Mattias Põldaru wrote:
Ühel kenal päeval, K, 2009-06-03 kell 19:25, kirjutas DM Smith:
On Jun 3, 2009, at 1:36 PM, Mattias Põldaru wrote:
Hi everybody.
It is nice to see you (DM, I suppose) got the osis2mod working in no
time at all. There is one more issue with preverse stuff. Some
whitespace gets counted as preverse on my file and I think this is
wrong, although it isn't that complicated at all to remove whitespace
from my source document. I paste a example here.
Here is the input osis file. Please correct me, if I have something
wrong here.
<!-- start of example clip -->
<div type="bookGroup">
<title>Vana Testament</title>
<div type="book" osisID="Gen" canonical="true">
<title type="main">1. Moosese</title>
<div type="section" scope="Gen.1.1-Gen.2.3" >
<title>Maailma ja inimese loomine</title>
<chapter sID="Gen.1" osisID="Gen.1" />
<title type="chapter">1. peatükk</title>
<p>
<verse sID="Gen.1.1" osisID="Gen.
1.1" />
Alguses lõi Jumal taevad ja maa.
<verse eID="Gen.1.1" />
</p>
<p>
<verse sID="Gen.1.2" osisID="Gen.
1.2" />
Ja maa oli tühi ja paljas ja pimedus oli sügavuse peal ja Jumala Vaim
hõljus vete kohal.
<verse eID="Gen.1.2" />
</p>
<!-- end of example clip -->
And here is the corresponding module output. Please notice the one
space
only preverse.
<!-- start of example clip -->
<div sID="gen1" type="bookGroup"/> <title>Vana Testament</title> <div
canonical="true" osisID="Gen" sID="gen2" type="book"/> <title
type="main">1. Moosese</title> <div sID="gen3" scope="Gen.1.1-Gen.2.3"
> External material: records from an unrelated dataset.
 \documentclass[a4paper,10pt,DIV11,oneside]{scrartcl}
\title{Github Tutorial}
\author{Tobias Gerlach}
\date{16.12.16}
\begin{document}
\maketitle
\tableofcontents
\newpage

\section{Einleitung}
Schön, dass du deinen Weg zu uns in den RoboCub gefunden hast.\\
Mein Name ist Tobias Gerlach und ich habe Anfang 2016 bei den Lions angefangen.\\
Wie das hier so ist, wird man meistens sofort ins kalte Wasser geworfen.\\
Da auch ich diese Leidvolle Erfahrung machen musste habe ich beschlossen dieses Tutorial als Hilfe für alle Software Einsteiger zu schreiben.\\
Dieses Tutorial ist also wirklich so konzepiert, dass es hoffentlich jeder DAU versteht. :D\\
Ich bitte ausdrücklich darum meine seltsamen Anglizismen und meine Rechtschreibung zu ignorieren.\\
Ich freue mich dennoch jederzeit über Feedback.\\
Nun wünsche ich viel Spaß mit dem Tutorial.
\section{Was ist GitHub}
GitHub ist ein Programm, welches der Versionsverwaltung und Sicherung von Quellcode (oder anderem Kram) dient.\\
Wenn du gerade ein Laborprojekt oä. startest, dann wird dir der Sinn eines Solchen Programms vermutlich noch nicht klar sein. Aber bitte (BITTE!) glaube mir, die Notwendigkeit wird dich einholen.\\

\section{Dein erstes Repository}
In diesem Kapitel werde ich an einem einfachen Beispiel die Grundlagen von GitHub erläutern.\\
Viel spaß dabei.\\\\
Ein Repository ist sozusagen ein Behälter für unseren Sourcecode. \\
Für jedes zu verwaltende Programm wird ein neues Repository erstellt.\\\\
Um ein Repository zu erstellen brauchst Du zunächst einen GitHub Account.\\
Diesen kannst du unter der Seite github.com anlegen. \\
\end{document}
type="section"/> <title>Maailma ja inimese loomine</title>
<chapter osisID="Gen.1" sID="Gen.1"/> <title type="chapter">1.
peatükk</title> <div sID="gen4" type="paragraph"/>
Alguses lõi Jumal taevad ja maa. <div eID="gen4" type="paragraph"/>
<div type="x-milestone" subType="x-preverse" sID="pv1"/><div
sID="gen5"
type="paragraph"/> <div type="x-milestone" subType="x-preverse"
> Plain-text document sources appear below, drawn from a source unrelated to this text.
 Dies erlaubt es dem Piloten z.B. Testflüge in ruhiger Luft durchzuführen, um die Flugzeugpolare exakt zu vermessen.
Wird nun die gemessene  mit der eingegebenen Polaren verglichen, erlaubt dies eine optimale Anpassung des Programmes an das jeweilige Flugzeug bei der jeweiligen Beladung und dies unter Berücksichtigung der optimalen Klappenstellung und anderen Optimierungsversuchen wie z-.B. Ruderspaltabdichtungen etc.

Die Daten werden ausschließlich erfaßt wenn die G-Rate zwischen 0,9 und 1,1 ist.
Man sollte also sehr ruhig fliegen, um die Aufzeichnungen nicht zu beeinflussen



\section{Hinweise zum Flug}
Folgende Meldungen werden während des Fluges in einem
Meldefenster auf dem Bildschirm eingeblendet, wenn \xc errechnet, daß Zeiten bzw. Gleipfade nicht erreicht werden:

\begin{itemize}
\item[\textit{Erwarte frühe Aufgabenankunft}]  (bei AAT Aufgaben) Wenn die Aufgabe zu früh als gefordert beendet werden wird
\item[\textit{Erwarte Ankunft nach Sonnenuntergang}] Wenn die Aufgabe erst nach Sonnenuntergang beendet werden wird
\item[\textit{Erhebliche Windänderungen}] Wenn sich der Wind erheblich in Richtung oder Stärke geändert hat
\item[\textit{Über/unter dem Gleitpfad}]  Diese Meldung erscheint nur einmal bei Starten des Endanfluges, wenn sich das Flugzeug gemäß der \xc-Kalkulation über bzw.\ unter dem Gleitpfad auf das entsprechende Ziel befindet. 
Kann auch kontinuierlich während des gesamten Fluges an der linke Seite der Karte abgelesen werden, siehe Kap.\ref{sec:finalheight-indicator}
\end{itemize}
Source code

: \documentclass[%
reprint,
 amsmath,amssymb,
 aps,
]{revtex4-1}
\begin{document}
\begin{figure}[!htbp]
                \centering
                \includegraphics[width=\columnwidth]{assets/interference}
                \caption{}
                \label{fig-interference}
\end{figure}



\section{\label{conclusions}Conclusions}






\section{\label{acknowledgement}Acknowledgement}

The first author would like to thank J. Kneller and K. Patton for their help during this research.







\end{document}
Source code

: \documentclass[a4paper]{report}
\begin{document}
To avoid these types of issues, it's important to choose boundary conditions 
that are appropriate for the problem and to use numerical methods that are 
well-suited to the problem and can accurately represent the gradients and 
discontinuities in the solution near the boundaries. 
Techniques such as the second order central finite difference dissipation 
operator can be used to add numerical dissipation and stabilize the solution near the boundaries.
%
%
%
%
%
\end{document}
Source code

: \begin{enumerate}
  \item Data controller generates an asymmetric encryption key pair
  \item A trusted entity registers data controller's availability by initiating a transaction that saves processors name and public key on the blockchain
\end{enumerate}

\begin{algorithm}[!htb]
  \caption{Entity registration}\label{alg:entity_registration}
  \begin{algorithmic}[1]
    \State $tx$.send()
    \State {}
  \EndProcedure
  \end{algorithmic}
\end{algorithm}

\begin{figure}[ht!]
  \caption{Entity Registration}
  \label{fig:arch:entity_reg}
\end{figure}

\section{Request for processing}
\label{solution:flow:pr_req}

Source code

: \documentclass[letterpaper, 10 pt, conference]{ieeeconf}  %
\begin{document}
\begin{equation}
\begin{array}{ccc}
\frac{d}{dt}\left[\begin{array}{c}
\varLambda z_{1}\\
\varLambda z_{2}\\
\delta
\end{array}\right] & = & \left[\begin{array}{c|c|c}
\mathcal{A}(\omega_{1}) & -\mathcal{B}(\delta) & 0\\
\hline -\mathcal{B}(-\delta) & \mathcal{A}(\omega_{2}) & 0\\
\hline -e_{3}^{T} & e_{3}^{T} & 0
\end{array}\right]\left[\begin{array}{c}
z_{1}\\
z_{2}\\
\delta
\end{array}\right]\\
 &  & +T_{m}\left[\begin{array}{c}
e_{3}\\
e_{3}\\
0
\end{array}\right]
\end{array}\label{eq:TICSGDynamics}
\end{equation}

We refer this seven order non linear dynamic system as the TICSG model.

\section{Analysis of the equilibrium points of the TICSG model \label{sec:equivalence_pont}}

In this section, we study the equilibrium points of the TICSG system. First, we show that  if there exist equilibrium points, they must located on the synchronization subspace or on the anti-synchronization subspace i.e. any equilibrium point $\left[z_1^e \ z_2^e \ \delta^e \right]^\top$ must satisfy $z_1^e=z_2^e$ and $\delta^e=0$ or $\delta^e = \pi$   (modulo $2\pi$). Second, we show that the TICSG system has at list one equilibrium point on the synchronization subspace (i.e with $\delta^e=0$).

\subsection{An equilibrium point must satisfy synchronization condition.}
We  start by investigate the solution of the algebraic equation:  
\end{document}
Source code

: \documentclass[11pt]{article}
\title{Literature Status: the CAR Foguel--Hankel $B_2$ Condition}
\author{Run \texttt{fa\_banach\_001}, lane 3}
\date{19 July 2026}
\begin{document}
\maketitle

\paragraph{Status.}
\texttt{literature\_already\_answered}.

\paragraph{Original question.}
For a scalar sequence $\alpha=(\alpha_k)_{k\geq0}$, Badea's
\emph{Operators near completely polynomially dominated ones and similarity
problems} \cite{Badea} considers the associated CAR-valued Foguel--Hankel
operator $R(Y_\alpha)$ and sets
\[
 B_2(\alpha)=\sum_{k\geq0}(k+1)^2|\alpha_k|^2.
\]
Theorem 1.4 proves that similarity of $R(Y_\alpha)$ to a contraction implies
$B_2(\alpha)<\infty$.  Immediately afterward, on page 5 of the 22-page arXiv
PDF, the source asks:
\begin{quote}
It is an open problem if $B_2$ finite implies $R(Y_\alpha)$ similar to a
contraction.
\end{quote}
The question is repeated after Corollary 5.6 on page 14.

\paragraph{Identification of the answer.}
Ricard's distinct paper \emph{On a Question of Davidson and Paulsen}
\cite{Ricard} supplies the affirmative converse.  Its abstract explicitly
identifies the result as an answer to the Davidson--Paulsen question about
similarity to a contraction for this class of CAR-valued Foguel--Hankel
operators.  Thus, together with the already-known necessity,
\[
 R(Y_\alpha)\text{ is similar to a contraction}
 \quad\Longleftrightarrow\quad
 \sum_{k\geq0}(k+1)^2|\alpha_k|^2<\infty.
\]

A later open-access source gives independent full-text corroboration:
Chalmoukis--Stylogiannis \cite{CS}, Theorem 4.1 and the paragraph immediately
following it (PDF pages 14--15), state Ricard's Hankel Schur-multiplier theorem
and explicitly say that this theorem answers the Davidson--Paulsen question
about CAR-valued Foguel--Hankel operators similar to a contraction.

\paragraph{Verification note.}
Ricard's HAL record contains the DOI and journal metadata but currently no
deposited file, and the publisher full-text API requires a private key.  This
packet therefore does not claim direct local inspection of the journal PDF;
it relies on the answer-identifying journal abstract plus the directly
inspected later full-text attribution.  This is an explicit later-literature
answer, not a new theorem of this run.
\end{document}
eID="pv1"/> Ja maa oli tühi ja paljas ja pimedus oli sügavuse peal ja
Jumala Vaim hõljus vete kohal. <div eID="gen5" type="paragraph"/>
<!-- end of example clip -->
The pre-verse contains "<p> " (the paragraph start and the space)
Handling of whitespace is a bit problematic. What osis2mod does is
replace sequences of whitespace (newlines, spaces and tabs) with a
single space. If a verse contains leading or trailing space, it is
trimmed. (I don't think it should do this trimming.)
What osis2mod does not have knowledge of the containment model of the
OSIS schema. That is, if it did, it could remove whitespace between
element tags that don't allow for text.
In this case, the OSIS schema allows for whitespace after the opening
paragraph tag and before the verse tag. One could have:
<p>yada yada yada <verse>verse text</verse> yada yada yada</p>
In this case, it would be inappropriate to trim the whitespace off of
the text that precedes the verse.
If we can come up with a good heuristic I'd be glad to implement it.
For the case I have, it would be sufficient to check if the preverse has
any printing characters and not to add an empty preverse.
The preverse is not empty, it contains
<div type="paragraph" sID="gen5">
which is the transformation of <p> into a milestoned representation.
It also has a single space following that element.
Where should the paragraph be put? It either is appended to the prior
verse or it is pre-verse.
The one solution I thought of is that any whitespace immediately
following a block element start (<div>, <lg>, <p>, ...) can be deleted.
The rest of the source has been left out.